===================================
Tips for speeding up batch indexing
===================================


Overview
========

Indexing documents tends to fall into two general patterns: adding documents
one at a time as they are created (as in a web application), and adding a bunch
of documents at once (batch indexing).

The following settings and alternate workflows can make batch indexing faster.


StemmingAnalyzer cache
======================

The stemming analyzer by default uses a least-recently-used (LRU) cache to limit
the amount of memory it uses, to prevent the cache from growing very large if
the analyzer is reused for a long period of time. However, the LRU cache can
slow down indexing by almost 200% compared to a stemming analyzer with an
"unbounded" cache.

When you're indexing in large batches with a one-shot instance of the
analyzer, consider using an unbounded cache::

    w = myindex.writer()
    # Get the analyzer object from a text field
    stem_ana = w.schema["content"].format.analyzer
    # Set the cachesize to -1 to indicate unbounded caching
    stem_ana.cachesize = -1
    # Reset the analyzer to pick up the changed attribute
    stem_ana.clear()
    
    # Use the writer to index documents...


The ``limitmb`` parameter
=========================

The ``limitmb`` parameter to :meth:`whoosh.index.Index.writer` controls the
*maximum* memory (in megabytes) the writer will use for the indexing pool. The
higher the number, the faster indexing will be.

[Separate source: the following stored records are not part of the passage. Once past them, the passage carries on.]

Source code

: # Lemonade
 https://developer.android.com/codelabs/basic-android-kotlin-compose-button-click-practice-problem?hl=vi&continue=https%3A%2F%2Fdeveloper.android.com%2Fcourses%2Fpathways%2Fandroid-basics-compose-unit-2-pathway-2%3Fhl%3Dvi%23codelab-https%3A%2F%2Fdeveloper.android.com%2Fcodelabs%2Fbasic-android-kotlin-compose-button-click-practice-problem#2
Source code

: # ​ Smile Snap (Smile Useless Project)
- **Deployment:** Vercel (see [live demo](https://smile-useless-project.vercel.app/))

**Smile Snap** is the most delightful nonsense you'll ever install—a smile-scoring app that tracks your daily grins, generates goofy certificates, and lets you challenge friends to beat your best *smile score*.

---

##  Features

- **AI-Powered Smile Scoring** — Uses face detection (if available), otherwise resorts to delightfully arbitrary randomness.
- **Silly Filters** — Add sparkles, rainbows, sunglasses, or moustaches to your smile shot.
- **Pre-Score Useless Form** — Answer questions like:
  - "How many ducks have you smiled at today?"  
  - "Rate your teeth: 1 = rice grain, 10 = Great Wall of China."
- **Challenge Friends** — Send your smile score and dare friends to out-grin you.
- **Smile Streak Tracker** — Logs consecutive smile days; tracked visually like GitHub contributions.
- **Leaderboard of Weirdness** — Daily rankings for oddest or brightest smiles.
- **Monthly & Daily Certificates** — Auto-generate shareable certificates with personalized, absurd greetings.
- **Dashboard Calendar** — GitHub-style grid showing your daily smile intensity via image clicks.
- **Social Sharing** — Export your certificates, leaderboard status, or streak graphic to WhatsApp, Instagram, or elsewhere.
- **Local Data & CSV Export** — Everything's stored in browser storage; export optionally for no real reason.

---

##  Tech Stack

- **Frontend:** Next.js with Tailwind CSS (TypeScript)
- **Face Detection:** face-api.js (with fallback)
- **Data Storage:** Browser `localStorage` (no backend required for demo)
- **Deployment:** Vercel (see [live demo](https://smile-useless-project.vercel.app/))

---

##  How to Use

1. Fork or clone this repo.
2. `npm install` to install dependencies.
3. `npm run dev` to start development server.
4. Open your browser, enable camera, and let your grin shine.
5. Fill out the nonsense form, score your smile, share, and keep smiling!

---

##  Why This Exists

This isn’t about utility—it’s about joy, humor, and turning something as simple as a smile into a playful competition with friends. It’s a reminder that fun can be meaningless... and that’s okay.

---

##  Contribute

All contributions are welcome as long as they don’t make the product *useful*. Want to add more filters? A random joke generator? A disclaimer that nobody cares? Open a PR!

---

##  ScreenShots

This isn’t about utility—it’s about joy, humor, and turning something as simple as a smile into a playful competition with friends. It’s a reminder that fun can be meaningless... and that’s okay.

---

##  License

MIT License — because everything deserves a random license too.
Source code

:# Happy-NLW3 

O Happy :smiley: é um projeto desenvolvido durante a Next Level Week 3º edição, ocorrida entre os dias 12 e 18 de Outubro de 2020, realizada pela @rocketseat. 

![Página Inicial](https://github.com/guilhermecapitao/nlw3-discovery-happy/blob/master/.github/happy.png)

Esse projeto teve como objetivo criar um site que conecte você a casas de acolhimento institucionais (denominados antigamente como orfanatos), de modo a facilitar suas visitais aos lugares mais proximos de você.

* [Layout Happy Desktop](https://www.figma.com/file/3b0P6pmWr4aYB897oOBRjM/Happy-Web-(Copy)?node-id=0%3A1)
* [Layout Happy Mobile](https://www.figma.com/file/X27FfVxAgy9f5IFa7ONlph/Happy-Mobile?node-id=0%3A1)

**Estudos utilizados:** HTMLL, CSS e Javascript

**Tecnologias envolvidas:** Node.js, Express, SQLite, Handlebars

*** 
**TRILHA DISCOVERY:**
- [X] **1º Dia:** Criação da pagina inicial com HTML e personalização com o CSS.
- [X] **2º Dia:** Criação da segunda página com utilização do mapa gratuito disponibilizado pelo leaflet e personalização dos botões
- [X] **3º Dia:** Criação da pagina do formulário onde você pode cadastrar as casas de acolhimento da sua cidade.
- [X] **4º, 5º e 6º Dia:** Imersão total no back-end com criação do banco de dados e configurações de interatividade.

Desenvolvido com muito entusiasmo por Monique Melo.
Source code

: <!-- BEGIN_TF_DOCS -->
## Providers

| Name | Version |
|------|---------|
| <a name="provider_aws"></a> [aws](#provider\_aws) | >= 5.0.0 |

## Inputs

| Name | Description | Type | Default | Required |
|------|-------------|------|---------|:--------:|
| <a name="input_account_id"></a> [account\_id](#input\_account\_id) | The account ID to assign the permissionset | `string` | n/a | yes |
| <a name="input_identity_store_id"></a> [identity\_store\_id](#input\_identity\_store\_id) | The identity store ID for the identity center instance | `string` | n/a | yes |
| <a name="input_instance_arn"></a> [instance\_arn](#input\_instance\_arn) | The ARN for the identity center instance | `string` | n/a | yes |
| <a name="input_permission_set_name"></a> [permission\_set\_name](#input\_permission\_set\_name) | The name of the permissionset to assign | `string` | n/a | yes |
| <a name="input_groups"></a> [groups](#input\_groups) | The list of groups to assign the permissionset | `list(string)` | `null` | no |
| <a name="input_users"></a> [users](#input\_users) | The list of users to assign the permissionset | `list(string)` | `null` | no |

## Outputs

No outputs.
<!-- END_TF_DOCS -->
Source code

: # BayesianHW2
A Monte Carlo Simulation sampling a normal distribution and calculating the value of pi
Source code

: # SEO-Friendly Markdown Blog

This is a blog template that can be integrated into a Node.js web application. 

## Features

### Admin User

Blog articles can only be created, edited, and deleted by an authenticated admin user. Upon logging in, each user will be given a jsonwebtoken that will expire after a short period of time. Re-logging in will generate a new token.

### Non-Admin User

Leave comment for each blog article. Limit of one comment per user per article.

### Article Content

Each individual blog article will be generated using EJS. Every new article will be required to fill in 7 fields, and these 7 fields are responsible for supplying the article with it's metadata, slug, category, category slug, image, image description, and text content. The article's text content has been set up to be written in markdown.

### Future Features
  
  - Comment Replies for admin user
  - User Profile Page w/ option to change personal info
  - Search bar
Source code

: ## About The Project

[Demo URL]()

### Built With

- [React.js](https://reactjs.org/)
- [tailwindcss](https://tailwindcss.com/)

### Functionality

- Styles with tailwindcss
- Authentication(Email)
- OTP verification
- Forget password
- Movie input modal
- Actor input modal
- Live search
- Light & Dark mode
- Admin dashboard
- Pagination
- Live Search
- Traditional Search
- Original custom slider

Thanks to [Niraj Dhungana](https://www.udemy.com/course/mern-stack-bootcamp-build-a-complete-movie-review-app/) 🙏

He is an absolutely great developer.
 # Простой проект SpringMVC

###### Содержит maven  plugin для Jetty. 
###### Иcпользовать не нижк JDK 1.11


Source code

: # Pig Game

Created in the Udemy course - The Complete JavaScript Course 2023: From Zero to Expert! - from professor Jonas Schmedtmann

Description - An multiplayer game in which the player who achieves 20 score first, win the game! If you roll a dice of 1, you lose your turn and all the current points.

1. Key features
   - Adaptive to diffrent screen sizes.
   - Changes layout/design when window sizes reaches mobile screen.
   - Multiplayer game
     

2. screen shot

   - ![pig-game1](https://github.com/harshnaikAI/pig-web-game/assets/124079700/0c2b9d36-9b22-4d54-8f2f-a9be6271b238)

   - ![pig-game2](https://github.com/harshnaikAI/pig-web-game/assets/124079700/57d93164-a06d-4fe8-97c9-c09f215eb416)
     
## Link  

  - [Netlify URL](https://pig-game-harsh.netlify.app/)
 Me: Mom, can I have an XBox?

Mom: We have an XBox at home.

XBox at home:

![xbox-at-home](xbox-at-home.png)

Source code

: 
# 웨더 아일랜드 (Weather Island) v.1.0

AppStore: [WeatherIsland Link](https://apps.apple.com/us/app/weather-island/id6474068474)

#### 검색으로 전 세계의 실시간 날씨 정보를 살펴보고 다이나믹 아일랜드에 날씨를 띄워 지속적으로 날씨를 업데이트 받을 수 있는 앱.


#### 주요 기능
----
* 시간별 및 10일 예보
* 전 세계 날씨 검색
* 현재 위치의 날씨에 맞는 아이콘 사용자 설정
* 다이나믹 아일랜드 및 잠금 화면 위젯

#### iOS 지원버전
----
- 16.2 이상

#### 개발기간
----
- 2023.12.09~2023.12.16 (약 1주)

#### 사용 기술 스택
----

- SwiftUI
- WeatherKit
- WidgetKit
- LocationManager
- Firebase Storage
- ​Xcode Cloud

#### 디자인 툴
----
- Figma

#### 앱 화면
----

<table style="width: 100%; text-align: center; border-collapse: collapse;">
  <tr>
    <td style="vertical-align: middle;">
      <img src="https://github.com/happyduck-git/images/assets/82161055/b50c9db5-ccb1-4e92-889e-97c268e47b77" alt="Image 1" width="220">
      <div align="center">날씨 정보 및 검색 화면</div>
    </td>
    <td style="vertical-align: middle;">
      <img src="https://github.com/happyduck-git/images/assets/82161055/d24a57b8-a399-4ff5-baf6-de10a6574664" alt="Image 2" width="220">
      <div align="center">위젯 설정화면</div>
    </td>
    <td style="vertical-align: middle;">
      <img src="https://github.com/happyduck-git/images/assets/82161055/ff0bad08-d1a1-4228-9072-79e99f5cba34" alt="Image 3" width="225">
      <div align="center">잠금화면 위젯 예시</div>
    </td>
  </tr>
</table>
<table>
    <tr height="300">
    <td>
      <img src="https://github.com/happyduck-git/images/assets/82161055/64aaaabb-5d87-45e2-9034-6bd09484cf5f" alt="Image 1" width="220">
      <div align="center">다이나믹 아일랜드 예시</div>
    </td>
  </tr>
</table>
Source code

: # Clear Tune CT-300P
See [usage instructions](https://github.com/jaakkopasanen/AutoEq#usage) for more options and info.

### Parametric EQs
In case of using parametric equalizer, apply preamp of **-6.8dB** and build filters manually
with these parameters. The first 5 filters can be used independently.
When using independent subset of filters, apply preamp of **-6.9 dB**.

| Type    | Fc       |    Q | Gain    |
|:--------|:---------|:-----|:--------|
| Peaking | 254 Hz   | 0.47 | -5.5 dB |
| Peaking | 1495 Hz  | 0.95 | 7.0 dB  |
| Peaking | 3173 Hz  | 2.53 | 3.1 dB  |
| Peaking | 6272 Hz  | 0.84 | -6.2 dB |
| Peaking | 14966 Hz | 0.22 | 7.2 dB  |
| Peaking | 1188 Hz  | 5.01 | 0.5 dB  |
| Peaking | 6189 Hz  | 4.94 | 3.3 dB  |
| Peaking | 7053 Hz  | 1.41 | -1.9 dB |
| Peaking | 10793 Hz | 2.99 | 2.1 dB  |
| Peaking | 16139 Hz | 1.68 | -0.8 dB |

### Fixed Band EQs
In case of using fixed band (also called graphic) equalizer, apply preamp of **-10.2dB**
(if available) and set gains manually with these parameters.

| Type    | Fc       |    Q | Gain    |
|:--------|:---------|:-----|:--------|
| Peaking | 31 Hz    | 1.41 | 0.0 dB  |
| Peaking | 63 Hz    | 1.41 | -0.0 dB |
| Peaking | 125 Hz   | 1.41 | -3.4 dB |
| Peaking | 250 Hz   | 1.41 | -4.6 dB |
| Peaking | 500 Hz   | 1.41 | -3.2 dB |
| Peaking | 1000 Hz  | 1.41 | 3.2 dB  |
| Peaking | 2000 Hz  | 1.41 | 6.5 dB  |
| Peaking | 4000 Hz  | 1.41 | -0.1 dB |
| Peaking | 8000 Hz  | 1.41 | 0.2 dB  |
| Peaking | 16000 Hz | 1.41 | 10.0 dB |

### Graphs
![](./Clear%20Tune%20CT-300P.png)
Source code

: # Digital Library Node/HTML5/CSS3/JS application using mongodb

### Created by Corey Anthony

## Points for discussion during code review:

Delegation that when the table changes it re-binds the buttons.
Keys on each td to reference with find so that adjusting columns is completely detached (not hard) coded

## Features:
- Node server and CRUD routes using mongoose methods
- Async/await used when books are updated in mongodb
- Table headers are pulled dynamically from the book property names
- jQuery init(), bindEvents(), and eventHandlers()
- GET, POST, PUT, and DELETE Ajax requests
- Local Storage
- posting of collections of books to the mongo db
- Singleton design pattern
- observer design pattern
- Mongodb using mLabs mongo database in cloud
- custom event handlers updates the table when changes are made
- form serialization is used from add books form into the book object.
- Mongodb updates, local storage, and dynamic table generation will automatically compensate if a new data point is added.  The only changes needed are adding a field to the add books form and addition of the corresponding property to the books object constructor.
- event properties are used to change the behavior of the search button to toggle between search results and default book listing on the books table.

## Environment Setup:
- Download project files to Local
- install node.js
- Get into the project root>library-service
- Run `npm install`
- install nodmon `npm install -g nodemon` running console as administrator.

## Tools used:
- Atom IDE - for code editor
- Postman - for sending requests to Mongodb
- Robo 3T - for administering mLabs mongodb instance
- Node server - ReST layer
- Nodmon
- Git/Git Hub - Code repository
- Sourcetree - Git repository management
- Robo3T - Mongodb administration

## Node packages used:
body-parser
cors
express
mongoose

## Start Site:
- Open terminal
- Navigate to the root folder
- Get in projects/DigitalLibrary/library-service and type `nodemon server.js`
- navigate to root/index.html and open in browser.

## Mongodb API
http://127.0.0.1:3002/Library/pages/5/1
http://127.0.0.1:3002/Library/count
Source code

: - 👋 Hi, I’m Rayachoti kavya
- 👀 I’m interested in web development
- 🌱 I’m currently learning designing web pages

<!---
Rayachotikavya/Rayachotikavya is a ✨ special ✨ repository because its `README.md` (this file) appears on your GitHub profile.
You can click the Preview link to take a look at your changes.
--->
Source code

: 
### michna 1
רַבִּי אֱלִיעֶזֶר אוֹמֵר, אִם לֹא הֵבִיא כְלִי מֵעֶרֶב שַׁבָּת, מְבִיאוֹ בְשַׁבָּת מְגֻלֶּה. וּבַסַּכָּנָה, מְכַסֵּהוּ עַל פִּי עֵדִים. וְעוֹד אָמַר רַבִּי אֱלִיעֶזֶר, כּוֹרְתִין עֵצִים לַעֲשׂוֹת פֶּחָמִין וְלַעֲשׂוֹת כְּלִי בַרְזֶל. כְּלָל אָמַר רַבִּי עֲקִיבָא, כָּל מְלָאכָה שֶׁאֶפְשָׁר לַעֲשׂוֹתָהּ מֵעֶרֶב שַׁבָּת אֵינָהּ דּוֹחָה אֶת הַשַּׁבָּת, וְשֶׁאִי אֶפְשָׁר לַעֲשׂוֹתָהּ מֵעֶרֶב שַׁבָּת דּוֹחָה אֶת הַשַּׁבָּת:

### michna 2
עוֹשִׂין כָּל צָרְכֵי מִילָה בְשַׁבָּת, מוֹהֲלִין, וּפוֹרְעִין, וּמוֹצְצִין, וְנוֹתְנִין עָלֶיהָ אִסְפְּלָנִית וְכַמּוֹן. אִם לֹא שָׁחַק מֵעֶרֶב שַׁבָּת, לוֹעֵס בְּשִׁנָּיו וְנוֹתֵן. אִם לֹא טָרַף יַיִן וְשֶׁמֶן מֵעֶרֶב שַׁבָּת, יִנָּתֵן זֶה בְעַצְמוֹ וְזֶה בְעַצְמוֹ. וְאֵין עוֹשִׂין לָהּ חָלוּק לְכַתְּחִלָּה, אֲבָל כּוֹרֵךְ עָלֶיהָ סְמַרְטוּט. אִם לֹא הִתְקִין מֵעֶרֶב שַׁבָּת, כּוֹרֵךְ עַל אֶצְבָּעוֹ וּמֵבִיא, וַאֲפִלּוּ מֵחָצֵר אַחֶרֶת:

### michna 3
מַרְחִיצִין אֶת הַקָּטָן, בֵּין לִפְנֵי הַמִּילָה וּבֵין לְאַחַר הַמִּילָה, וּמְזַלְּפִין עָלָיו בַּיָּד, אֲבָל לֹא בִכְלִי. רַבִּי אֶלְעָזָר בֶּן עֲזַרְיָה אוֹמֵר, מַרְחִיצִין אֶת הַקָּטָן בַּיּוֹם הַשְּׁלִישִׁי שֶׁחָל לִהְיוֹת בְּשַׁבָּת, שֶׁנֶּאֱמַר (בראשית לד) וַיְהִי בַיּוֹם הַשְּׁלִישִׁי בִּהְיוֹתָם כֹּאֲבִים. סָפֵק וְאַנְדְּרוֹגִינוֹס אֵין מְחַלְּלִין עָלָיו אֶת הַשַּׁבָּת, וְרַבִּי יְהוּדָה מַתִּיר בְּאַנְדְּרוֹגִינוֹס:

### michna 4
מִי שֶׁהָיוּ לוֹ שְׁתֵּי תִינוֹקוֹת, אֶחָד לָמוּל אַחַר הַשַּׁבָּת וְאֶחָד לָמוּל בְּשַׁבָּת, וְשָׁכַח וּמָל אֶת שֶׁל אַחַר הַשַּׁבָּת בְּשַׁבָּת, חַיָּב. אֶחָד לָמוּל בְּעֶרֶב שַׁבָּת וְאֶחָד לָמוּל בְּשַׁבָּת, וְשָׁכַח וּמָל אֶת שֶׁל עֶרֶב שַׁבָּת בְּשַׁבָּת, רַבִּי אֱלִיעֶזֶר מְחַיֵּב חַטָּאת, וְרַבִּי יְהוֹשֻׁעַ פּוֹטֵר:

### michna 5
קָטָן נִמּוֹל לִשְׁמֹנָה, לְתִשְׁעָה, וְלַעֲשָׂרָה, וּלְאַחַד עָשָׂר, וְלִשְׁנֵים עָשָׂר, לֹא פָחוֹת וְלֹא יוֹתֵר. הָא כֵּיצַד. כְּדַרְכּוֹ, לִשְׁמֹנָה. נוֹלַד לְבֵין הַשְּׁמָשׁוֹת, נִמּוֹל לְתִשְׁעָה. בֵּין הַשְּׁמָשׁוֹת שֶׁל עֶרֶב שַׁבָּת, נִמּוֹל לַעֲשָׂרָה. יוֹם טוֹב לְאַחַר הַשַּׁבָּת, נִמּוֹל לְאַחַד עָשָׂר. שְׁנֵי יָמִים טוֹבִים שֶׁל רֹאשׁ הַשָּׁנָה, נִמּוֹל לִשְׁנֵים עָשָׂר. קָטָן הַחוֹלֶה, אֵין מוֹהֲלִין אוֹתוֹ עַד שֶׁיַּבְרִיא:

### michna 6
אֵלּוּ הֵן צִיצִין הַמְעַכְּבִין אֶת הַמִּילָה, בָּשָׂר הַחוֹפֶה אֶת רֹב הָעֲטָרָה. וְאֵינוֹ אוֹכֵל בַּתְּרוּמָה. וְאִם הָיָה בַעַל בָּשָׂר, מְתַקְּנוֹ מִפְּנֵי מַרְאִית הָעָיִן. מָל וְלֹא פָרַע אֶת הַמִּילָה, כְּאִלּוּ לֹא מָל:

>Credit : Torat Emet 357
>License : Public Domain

The default value of ``32`` is actually pretty low, considering many people
have multiple gigabytes of RAM these days. Setting it higher can speed up
indexing considerably::

    from whoosh import index
    
    ix = index.open_dir("indexdir")
    writer = ix.writer(limitmb=256)

.. note::
    The actual memory used will be higher than this value because of interpreter
    overhead (up to twice as much!). It is very useful as a tuning parameter,
    but not for trying to exactly control the memory usage of Whoosh.


The ``procs`` parameter
=======================

The ``procs`` parameter to :meth:`whoosh.index.Index.writer` controls the
number of processors the writer will use for the indexing pool (via the
``multiprocessing`` module).

    from whoosh import index
    
    ix = index.open_dir("indexdir")
    writer = ix.writer(procs=4)
    
Note that when you use multiprocessing, the ``limitmb`` parameter controls the
amount of memory used by *each process*, so the actual memory used will be
``limitmb * procs``::

    # Each process will use a limit of 128 MB, for a total of 512 MB
    writer = ix.writer(procs=4, limitmb=128)


MultiSegmentWriter
==================

The ``procs`` parameter causes the default ``FileWriter`` to use multiple
processors to build the pool, but then still uses a single process to merge
the pool into a segment.

You can get much better indexing speed using the MultiSegmentWriter, which
instead of a building the pool in parallel uses entirely separate parallel
writers. The drawback is that instead of creating a single new segment,
``MultiSegmentWriter`` creates a number of new segments equal to the number of
processes you you use. For example, if you use ``procs=4``, the writer will
create four new segments.

So, while ``MultiSegmentWriter`` is much faster than a normal writer, you should
only use it for large batch indexing jobs (and perhaps only for indexing from
scratch). It should not be the only method you use for indexing, because
otherwise the number of segments will increase forever!

To use a ``MultiSegmentWriter``, construct it directly, with your Index as the
first argument::

    from whoosh import index
    from whoosh.filedb.multiproc import MultiSegmentWriter
    
    ix = index.open_dir("indexdir")
    writer = MultiSegmentWriter(ix, procs=4, limitmb=128)


Benchmarks
==========

As a single data point purely to illustrate the possible relative differences
between single processing, a multiprocessing pool, and ``MultiSegmentWriter``,
here are the indexing times for the ``benchmarks/enron.py``, indexing over 1 GB
of text in over 500 000 email messages, using the three different methods on a
Windows machine with ``limitmb=128``::

    Default Writer     procs=1 : 49m
    Default Writer     procs=4 : 32m
    MultiSegmentWriter procs=4 : 13m